--- Supplied records Enclosed Below ---

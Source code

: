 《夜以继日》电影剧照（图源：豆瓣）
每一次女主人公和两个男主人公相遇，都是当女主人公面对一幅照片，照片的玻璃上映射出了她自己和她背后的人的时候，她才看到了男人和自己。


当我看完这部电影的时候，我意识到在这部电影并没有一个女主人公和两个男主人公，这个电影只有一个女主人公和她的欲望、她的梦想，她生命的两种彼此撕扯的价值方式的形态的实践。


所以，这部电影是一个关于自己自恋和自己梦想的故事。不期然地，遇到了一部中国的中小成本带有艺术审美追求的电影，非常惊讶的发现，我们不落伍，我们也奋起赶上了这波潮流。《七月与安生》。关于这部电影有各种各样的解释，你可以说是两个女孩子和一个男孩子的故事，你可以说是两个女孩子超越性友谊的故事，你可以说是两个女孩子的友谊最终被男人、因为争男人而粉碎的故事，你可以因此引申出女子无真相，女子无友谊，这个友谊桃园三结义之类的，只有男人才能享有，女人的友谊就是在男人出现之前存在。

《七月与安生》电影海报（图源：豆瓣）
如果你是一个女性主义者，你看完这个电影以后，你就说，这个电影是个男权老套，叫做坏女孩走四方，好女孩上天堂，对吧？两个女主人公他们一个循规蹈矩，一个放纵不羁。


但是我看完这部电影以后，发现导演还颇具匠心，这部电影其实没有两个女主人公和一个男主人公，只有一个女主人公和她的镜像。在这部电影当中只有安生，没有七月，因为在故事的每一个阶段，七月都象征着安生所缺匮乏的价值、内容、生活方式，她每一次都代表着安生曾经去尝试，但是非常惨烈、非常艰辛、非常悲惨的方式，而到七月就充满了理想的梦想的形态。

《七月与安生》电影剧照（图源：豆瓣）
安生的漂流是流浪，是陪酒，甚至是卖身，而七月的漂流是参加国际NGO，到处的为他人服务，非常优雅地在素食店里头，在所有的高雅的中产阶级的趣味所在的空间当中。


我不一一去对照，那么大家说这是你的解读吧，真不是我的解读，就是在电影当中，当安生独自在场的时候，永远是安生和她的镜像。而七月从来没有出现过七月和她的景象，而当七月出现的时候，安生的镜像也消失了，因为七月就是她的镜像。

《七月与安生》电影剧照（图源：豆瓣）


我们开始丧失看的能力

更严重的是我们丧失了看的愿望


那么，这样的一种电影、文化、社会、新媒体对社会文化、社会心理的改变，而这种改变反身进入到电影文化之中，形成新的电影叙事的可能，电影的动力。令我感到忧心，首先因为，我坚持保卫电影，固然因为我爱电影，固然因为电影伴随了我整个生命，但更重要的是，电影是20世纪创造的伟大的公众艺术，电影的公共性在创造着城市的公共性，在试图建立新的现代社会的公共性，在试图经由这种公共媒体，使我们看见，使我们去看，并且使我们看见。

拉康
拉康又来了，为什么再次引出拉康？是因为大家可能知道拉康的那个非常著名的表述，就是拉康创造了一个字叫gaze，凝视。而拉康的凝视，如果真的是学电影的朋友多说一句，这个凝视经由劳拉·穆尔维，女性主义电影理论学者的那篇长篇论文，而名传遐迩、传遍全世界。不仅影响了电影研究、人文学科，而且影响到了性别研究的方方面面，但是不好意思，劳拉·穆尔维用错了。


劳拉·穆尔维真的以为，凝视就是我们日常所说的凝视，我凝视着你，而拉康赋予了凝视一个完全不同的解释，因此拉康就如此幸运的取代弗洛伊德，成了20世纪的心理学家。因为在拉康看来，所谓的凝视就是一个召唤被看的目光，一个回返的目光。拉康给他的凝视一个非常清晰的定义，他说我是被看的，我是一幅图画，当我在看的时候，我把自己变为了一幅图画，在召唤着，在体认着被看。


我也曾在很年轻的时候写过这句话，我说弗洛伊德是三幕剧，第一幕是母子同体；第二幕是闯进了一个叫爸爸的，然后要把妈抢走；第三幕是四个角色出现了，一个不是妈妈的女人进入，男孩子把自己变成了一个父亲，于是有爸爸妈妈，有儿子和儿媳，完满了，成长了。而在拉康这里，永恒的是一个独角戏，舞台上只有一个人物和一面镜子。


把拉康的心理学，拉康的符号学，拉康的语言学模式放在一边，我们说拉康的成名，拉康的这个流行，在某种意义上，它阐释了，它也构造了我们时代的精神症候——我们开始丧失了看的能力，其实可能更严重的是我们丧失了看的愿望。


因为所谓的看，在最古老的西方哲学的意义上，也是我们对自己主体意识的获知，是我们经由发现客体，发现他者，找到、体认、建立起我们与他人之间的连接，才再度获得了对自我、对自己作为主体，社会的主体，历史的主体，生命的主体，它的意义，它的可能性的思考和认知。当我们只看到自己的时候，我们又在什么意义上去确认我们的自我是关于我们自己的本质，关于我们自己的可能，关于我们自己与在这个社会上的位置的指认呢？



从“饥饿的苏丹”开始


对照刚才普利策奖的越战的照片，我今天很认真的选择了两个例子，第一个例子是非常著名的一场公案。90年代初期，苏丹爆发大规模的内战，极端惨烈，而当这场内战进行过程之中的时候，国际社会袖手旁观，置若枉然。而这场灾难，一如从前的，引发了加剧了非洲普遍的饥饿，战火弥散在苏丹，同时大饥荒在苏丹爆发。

--- End of Enclosed Supplied records ---

=== Exercise brief ===
Output the line bearing "拉康又来了，为什么再次引出拉" along with all the lines after it through the end of the entries, exactly, and no other lines.

=== Exercise result ===
拉康又来了，为什么再次引出拉康？是因为大家可能知道拉康的那个非常著名的表述，就是拉康创造了一个字叫gaze，凝视。而拉康的凝视，如果真的是学电影的朋友多说一句，这个凝视经由劳拉·穆尔维，女性主义电影理论学者的那篇长篇论文，而名传遐迩、传遍全世界。不仅影响了电影研究、人文学科，而且影响到了性别研究的方方面面，但是不好意思，劳拉·穆尔维用错了。


劳拉·穆尔维真的以为，凝视就是我们日常所说的凝视，我凝视着你，而拉康赋予了凝视一个完全不同的解释，因此拉康就如此幸运的取代弗洛伊德，成了20世纪的心理学家。因为在拉康看来，所谓的凝视就是一个召唤被看的目光，一个回返的目光。拉康给他的凝视一个非常清晰的定义，他说我是被看的，我是一幅图画，当我在看的时候，我把自己变为了一幅图画，在召唤着，在体认着被看。


我也曾在很年轻的时候写过这句话，我说弗洛伊德是三幕剧，第一幕是母子同体；第二幕是闯进了一个叫爸爸的，然后要把妈抢走；第三幕是四个角色出现了，一个不是妈妈的女人进入，男孩子把自己变成了一个父亲，于是有爸爸妈妈，有儿子和儿媳，完满了，成长了。而在拉康这里，永恒的是一个独角戏，舞台上只有一个人物和一面镜子。


把拉康的心理学，拉康的符号学，拉康的语言学模式放在一边，我们说拉康的成名，拉康的这个流行，在某种意义上，它阐释了，它也构造了我们时代的精神症候——我们开始丧失了看的能力，其实可能更严重的是我们丧失了看的愿望。


因为所谓的看，在最古老的西方哲学的意义上，也是我们对自己主体意识的获知，是我们经由发现客体，发现他者，找到、体认、建立起我们与他人之间的连接，才再度获得了对自我、对自己作为主体，社会的主体，历史的主体，生命的主体，它的意义，它的可能性的思考和认知。当我们只看到自己的时候，我们又在什么意义上去确认我们的自我是关于我们自己的本质，关于我们自己的可能，关于我们自己与在这个社会上的位置的指认呢？



从“饥饿的苏丹”开始


对照刚才普利策奖的越战的照片，我今天很认真的选择了两个例子，第一个例子是非常著名的一场公案。90年代初期，苏丹爆发大规模的内战，极端惨烈，而当这场内战进行过程之中的时候，国际社会袖手旁观，置若枉然。而这场灾难，一如从前的，引发了加剧了非洲普遍的饥饿，战火弥散在苏丹，同时大饥荒在苏丹爆发。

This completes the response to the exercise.